E’ infine principio consolidato quello per cui non configura una ragione ostativa la mancata ammissione degli addebiti; occorre invece valutare se il condannato abbia accettato la sentenza e la sanzione inflittagli, in quanto ciò che assume rilievo è l’evoluzione della personalità successivamente al fatto nella prospettiva di un ottimale reinserimento sociale (Sez. 1, n. 33287 del 11/06/2013, COGNOME, Rv. 257001; più recentemente sez. 1, n. 10586 del 08/02/2019).
Dai principi poc’anzi enunciati deve inferirsi che la motivazione dell’ordinanza impugnata risulta contraddittoria avendo, da un lato messo in luce plurimi elementi positivi nel contegno post delictum di COGNOME, pervenendo poi, in modo illogico, al rigetto dell’istanza sulla base dell’assenza del parere del G.O.T., e per l’asserita inidoneità delle modalità descritte nel programma risocializzante rispetto alla effettuazione di controlli in ordine allo svolgimento della prova.

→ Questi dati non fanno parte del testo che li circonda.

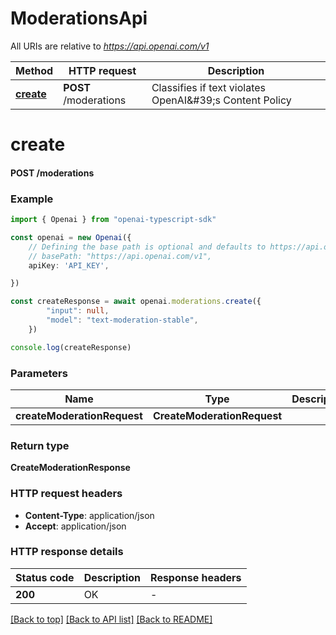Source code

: # ModerationsApi

All URIs are relative to *https://api.openai.com/v1*

Method | HTTP request | Description
------------- | ------------- | -------------
[**create**](ModerationsApi.md#create) | **POST** /moderations | Classifies if text violates OpenAI\&#39;s Content Policy


# **create**

#### **POST** /moderations


### Example


```typescript
import { Openai } from "openai-typescript-sdk"

const openai = new Openai({
    // Defining the base path is optional and defaults to https://api.openai.com/v1
    // basePath: "https://api.openai.com/v1",
    apiKey: 'API_KEY',

})

const createResponse = await openai.moderations.create({
        "input": null,
        "model": "text-moderation-stable",
    })

console.log(createResponse)

```


### Parameters

Name | Type | Description  | Notes
------------- | ------------- | ------------- | -------------
 **createModerationRequest** | **CreateModerationRequest**|  |


### Return type

**CreateModerationResponse**

### HTTP request headers

 - **Content-Type**: application/json
 - **Accept**: application/json


### HTTP response details
| Status code | Description | Response headers |
|-------------|-------------|------------------|
**200** | OK |  -  |

[[Back to top]](#) [[Back to API list]](../README.md#documentation-for-api-endpoints) [[Back to README]](../README.md)


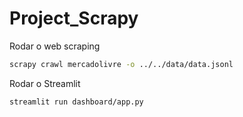 # Project_Scrapy
Rodar o web scraping

```bash
scrapy crawl mercadolivre -o ../../data/data.jsonl
```
Rodar o Streamlit
```bash
streamlit run dashboard/app.py
```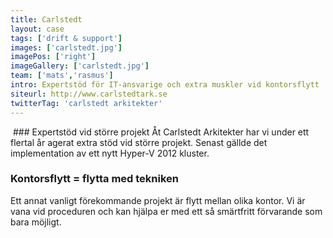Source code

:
 ```yaml
---
title: Carlstedt
layout: case
tags: ['drift & support']
images: ['carlstedt.jpg']
imagePos: ['right']
imageGallery: ['carlstedt.jpg']
team: ['mats','rasmus']
intro: Expertstöd för IT-ansvarige och extra muskler vid kontorsflytt
siteurl: http://www.carlstedtark.se
twitterTag: 'carlstedt arkitekter'
---
```


<img src="/images/carlstedt.jpg" class="right" alt="">
### Expertstöd vid större projekt
Åt Carlstedt Arkitekter har vi under ett flertal år agerat extra stöd vid större projekt. Senast gällde det implementation av ett nytt Hyper-V 2012 kluster.

### Kontorsflytt = flytta med tekniken
Ett annat vanligt förekommande projekt är flytt mellan olika kontor. Vi är vana vid proceduren och kan hjälpa er med ett så smärtfritt förvarande som bara möjligt.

Il Tribunale di Sorveglianza deprime la valenza degli elementi di segno positivo, omettendo di condurre un’analisi fondata sulla valutazione dei parametri stabiliti dalla giurisprudenza nonnofilattica ed innanzi richiamati, ed in particolare omette di effettuare un’approfondita valutazione della condotta del condannato successiva al delitto, molto risalente, ed omette di valutare la sussistenza del pericolo di reiterazione di reati.
Generica appare poi l’affermazione della “non controllabilità” dell’attività risocializzante presso la società RAGIONE_SOCIALE, non avendo chiarito il Tribunale le ragioni per le quali le modalità di svolgimento di detta attività lavorativa si paleserebbero in concreto inidonee rispetto allo svolgimento degli opportuni controlli.
L’accertata carenza della motivazione giustifica l’annullamento dell’ordinanza, con rinvio al Tribunale di sorveglianza di Roma, per un nuovo esame, che dovrà essere eseguito nel rispetto dei principi che si sono enunciati.
P.Q.M.
Annulla l’ordinanza impugnata con rinvio per nuovo giudizio al Tribunale di sorveglianza di Roma.